Baca berita tanpa iklan. Gabung Kompas.com+
Salin Artikel

Inspirasi Energi: PLTN China dan Ambisi Beijing di Luar Negeri

KOMPAS.com – Baru-baru ini, China berhasil mengomersialisasikan energi listrik dari pembangkit listrik tenaga nuklir (PLTN) yang menggunakan reaktor nuklir generasi ketiganya yang diberi nama Hualong One.

PLTN tersebut terletak di Kota Fuqing, Provinsi Fujian, China.

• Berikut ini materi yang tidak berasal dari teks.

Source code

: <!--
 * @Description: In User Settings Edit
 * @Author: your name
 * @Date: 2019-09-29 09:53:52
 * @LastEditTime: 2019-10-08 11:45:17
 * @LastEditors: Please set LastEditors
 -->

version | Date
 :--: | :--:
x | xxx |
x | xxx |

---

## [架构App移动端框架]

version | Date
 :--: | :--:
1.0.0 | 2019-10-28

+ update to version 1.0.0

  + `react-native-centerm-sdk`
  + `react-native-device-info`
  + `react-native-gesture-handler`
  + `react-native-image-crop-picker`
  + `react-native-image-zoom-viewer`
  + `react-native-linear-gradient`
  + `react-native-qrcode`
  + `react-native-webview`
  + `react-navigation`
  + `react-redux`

PLTN itu dirancang berumur 60 tahun dengan peralatan intinya diproduksi dalam negeri sebagaimana dilansir dari Associated Press, Minggu (31/1/2021).

Setiap unit reaktor Hualong One memiliki kapasitas terpasang 1.170 megawatt. China National Nuclear Corp (CNNC) mengatakan, listrik yang dihasilkan dari reaktor tersebut dapat memenuhi kebutuhan listrik domestik tahunan dari 1 juta orang.

Pembangunan PLTN dengan reaktor Hualong One dimulai pada 2019. Pembangunan reaktor nuklir tersebut merupakan keseriusan China untuk mengembangkan teknologi nuklir dalam negeri.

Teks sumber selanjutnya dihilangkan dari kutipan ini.